RAW DATA:

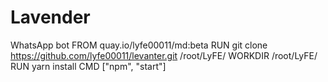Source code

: # Lavender
WhatsApp bot
FROM quay.io/lyfe00011/md:beta
RUN git clone https://github.com/lyfe00011/levanter.git /root/LyFE/
WORKDIR /root/LyFE/
RUN yarn install
CMD ["npm", "start"]
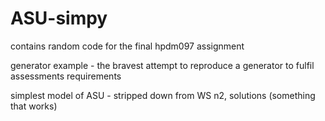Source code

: # ASU-simpy
contains random code for the final hpdm097 assignment

generator example - the bravest attempt to reproduce a generator to fulfil assessments requirements

simplest model of ASU - stripped down from WS n2, solutions (something that works)
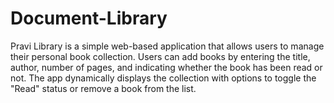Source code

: # Document-Library
Pravi Library is a simple web-based application that allows users to manage their personal book collection. Users can add books by entering the title, author, number of pages, and indicating whether the book has been read or not. The app dynamically displays the collection with options to toggle the "Read" status or remove a book from the list. 
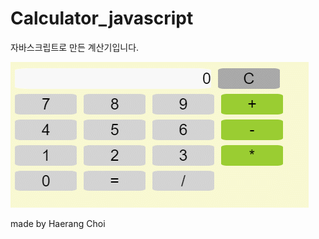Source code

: # Calculator_javascript
자바스크립트로 만든 계산기입니다. 


![calculator](./img/calculator.gif)

made by Haerang Choi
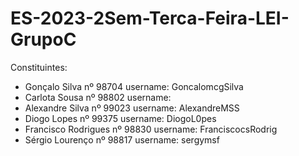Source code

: # ES-2023-2Sem-Terca-Feira-LEI-GrupoC

Constituintes:
  - Gonçalo Silva nº 98704 username: GoncalomcgSilva
  - Carlota Sousa nº 98802 username: 
  - Alexandre Silva nº 99023 username: AlexandreMSS
  - Diogo Lopes nº 99375 username: DiogoL0pes
  - Francisco Rodrigues nº 98830 username: FranciscocsRodrig
  - Sérgio Lourenço nº 98817 username: sergymsf
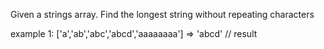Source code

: Given a strings array.
Find the longest string without repeating characters

example 1:
['a','ab','abc','abcd','aaaaaaaa'] => 'abcd' // result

ACTIVITY: Lines that hold the word "root" are the ones to copy from the entries above.

PROBLEM SOLUTION:
RUN git clone https://github.com/lyfe00011/levanter.git /root/LyFE/
WORKDIR /root/LyFE/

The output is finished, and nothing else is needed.